One thing I've seen is a little meter of bars marching right-to-left, with a bar for number of packets received per second, and a red dot for each second that shows up if at least one packet X wasn't available by the time X was needed (after dejitter.)
Each bar is like 4 pixels wide and the entire thing is perhaps 100 pixels wide, showing the last 20 seconds of quality.

That works. I could bin by the second and record the number of packets recorded in that second in the appropriate bin using a cyclic buffer. Then a smooth, more or less level graph would indicate good connection quality, while a fluctuating graph would indicate poor connection quality. I could also easily get an average ping per second using more or less the same bins.

Unfortunately, "wasn't available by the time X was needed" is actually complicated in my system. I do a per-entity dejitter, with different send rates for each entity, so knowing whether an arbitrary packet arrived with data just in time is actually a per-entity decision and not really something I could express in a quality meter.

EDIT: I'm actually going to try another approach. Will try to update once that's done.

Just wanted to post an update on what I decided to do.

My packet header is now 8 bytes containing the following:


private NetPacketType packetType; // 4 bits
private ushort processTime;       // 12 bits
private byte sequence;            // 8 bits
private ushort pingStamp;         // 16 bits
private ushort pongStamp;         // 16 bits
private float loss;               // 8 bits

Ping:

Each peer sends its latest stamp in each message and stores the last received ping it received from the other end (a.k.a. pong) as well as the local time that pong was received. I only store a pong in this way if it's new since packets may arrive out of order, so our stored pong is always the highest timestamp we've yet received. Ping/pong values are in miliseconds, stored in 16 bits which gives us a little over a minute of rollover.

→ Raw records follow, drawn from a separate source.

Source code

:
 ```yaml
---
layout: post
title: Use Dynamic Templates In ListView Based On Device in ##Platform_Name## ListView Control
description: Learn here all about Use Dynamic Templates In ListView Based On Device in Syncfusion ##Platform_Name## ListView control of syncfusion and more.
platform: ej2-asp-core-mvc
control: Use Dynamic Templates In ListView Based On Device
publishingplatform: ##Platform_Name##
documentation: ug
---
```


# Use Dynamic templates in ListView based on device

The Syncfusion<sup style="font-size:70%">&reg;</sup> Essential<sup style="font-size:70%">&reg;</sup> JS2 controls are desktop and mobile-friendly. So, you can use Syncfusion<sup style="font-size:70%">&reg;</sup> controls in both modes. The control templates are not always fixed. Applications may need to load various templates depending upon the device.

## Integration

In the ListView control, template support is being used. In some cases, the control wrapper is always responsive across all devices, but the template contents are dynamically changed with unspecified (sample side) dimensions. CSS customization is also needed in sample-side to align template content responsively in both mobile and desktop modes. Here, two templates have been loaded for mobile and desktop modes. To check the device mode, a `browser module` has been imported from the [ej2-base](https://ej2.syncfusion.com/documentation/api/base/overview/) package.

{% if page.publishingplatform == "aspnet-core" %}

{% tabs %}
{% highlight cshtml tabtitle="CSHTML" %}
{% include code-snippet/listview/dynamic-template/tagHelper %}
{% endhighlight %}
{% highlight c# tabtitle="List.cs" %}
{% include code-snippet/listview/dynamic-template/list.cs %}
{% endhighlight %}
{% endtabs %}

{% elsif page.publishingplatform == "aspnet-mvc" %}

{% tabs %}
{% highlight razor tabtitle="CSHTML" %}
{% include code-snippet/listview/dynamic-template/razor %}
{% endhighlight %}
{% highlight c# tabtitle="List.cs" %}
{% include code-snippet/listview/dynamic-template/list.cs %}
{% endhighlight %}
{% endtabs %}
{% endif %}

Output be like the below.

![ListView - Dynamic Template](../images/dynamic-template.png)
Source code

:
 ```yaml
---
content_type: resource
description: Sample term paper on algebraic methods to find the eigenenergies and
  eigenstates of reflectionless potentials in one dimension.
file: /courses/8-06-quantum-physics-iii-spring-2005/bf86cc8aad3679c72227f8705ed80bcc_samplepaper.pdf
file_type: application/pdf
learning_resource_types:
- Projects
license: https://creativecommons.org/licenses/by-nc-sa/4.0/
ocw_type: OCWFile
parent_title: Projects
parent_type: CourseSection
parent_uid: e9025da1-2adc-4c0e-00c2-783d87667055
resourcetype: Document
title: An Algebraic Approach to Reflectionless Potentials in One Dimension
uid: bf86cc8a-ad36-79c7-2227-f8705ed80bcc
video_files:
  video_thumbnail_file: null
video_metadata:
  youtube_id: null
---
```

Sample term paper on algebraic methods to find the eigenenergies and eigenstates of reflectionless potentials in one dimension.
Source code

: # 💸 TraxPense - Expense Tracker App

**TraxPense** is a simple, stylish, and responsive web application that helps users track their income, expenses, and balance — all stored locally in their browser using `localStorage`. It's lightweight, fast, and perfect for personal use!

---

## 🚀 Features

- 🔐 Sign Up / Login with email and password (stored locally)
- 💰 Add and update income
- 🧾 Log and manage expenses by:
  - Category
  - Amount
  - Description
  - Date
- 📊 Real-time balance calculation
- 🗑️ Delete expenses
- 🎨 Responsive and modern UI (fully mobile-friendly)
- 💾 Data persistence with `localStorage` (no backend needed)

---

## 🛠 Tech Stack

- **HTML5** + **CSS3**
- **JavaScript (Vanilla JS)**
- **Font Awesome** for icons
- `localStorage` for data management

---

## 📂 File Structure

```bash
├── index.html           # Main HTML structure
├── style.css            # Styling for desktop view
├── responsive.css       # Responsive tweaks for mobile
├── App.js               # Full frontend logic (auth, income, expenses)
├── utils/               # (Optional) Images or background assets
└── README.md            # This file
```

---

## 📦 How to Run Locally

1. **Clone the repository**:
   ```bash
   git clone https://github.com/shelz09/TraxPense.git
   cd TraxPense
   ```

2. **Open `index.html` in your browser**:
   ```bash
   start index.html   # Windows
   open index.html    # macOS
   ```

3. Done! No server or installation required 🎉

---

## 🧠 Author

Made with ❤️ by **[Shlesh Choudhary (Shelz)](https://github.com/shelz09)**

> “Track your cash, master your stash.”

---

When it's time to send, we compute the process time (the time now minus the time we last received a pong) and include that and the pong time in the packet. The recipient then computes the RTT (current time minus pong time), and subtracts the process time to get the true ping RTT. The process time is stored with 12 bytes giving us a four second cap -- if that isn't enough, there are bigger problems elsewhere.

Packet Loss:

Each peer sends an 8-bit sequence id with every packet. On the recipient end we keep a sliding 64 (+1 latest) bit window of all received sequence ids. The packet loss is then computed as the percentage of set bits in that window. If we haven't received a message in [2] seconds, then we report 100% packet loss. This gives you the packet loss for received packets. When it's time to send, we also include our own packet loss (compressed from a float to a byte) so the remote peer can know the packet loss for their sent packets.

Note that you could use these sequence windows to detect duplicate packets and prevent processing them, but I handle that at a higher level and so this low-level implementation doesn't address that. I don't personally trust the 8-byte sequence id and a 64-bit history bitvector to robust enough to decide when to drop or keep packets.

If you're interested in seeing how this works in detail, the low-level UDP library I'm working on is here. Still in progress, but reaching maturity (with an intentionally small feature set). Thanks for the help!